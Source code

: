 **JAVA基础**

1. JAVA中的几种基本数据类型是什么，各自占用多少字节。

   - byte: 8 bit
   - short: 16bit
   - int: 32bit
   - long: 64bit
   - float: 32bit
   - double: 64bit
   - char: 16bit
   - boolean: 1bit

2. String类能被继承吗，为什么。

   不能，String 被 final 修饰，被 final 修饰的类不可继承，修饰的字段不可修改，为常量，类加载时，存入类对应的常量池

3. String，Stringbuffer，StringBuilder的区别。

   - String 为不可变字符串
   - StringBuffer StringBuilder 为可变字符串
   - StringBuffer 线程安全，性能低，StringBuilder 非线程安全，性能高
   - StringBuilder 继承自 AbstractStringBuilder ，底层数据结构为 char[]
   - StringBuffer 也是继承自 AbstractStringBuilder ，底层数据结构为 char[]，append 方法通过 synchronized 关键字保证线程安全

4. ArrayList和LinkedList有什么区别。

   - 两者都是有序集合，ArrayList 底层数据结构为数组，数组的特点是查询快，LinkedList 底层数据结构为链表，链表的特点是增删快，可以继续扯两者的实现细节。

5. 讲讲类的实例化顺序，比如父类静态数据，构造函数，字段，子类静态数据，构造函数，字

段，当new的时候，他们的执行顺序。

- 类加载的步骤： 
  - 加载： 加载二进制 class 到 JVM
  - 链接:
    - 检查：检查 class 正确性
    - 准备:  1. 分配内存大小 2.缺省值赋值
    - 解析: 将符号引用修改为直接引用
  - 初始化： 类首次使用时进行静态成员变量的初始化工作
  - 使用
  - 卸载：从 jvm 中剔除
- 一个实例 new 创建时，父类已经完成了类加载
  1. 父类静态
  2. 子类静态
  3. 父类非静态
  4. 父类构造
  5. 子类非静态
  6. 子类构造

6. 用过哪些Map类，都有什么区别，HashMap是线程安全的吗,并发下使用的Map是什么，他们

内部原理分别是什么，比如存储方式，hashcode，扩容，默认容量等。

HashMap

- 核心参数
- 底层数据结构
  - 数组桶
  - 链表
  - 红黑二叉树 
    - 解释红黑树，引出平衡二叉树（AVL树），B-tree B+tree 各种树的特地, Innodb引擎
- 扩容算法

Work instructions =>
The lines to show are those in the data above that include "char".

Result for this task =>
   - char: 16bit
   - StringBuilder 继承自 AbstractStringBuilder ，底层数据结构为 char[]
   - StringBuffer 也是继承自 AbstractStringBuilder ，底层数据结构为 char[]，append 方法通过 synchronized 关键字保证线程安全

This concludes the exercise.